DRC accepted delivery from the U.S. Agency for International Development (USAID) while confronting a range of threats, including militant violence, a roughly 40% food insecurity rate and sporadic Ebola outbreaks. The central African country grappled with measles and cholera outbreaks when the first COVID-19 case was confirmed there in March.
The breathing machines enhance oxygen levels in COVID-19 patients whose lungs are failing. A ventilator moves oxygen in and out of the lungs through a tube inserted in a patient’s airway.
“We hope these brand-new, quality machines will save countless lives as we all work together to overcome the COVID-19 pandemic,” said Mike Hammer, U.S. ambassador to the DRC. “By providing these ventilators to the government of DRC, the U.S. government is reiterating its commitment to work hand in hand with the Congolese people in our Privileged Partnership for Peace and Prosperity.”
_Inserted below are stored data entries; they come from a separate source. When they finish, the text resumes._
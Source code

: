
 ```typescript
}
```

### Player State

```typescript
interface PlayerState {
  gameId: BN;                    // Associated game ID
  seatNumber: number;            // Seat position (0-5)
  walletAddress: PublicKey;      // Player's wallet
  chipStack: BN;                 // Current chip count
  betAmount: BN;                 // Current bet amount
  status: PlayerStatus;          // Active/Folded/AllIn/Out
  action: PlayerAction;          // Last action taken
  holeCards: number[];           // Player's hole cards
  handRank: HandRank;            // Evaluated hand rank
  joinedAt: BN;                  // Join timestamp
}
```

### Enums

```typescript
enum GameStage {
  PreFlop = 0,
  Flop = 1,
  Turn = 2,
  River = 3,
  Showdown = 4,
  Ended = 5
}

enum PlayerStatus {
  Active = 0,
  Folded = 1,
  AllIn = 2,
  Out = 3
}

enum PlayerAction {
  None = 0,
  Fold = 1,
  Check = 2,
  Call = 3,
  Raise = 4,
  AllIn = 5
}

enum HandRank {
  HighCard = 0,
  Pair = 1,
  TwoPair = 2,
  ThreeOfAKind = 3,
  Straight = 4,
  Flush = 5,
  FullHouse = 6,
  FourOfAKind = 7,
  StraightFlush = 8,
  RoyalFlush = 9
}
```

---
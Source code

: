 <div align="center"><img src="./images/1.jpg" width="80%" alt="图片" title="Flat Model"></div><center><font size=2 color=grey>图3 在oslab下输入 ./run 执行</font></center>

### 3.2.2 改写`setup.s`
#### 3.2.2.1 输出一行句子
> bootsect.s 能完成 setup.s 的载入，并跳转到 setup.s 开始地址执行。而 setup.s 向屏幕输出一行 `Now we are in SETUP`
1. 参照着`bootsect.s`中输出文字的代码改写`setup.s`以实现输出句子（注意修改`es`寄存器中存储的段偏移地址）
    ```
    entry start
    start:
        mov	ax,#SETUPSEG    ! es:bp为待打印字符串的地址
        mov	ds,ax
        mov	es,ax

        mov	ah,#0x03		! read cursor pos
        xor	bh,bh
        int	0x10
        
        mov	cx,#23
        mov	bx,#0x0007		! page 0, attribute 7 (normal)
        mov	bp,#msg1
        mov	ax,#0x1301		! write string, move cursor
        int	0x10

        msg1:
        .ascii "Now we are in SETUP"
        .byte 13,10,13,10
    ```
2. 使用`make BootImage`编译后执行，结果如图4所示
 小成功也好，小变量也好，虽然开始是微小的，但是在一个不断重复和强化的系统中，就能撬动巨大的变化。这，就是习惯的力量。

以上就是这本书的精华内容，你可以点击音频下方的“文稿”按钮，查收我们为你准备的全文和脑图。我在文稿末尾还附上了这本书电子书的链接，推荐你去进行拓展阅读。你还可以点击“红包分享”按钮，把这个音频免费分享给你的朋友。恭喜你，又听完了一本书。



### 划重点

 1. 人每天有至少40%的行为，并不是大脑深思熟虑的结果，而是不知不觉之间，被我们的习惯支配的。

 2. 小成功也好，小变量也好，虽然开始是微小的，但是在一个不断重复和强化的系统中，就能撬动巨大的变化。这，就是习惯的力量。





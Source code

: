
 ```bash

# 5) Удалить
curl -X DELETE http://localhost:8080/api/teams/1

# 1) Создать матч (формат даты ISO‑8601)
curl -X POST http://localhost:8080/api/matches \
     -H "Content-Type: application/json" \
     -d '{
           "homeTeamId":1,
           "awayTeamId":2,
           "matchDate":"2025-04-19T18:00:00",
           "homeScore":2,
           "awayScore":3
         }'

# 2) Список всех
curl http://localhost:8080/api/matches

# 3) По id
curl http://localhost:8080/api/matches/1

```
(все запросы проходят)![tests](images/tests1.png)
U.S. support to DRC includes technical assistance to ensure that critical COVID-19 medicines reach their intended destinations, increase hygiene awareness, counter misinformation, strengthen clinical care, increase laboratory capacity, and improve disease surveillance and contact tracing.
Previous experience handling deadly Ebola outbreaks helps DRC officials and front-line health care workers address the pandemic. Ebola has killed about 2,300 people in the DRC since 2018, according to the U.S. Centers for Disease Control and Prevention.
“Our experience with Ebola has helped a lot,” said Emmanuelle Bofoe, who works with a Catholic outreach organization called Caritas. “The actions to stop the spread of COVID-19 are similar to the ones to stop Ebola, but with a greater focus on mask wearing, confinement and social distancing.”
Efforts to combat Ebola “showed that politicians need to call on scientists [during a] crisis, and the scientific community should not disappoint,” Jean-Jacques Muyembe, director-general of DRC’s National Institute for Biomedical Research, told PBS NewsHour.
The key to tackling infectious disease outbreaks is early detection, said Anne Rimoin, who runs a nearly 20-year-old program in the DRC that trains doctors and nurses to identify and react to such outbreaks.
“The real picture of what’s really going on in the interior of [the DRC] is very, very difficult to paint without widespread access to testing, really good disease surveillance and an understanding of what’s really happening on the ground,” Rimoin told PBS.
Rimoin also is a professor at the University of California, Los Angeles’ Fielding School of Public Health, whose research focuses on emerging infectious diseases, especially those that are transmitted from animals to humans, such as COVID-19.
“Once you have a wildfire, it’s very, very difficult to contain,” she said.
COVID-19 had killed more than 300 DRC residents as of November 1, according to the Africa Centres for Disease Control and Prevention.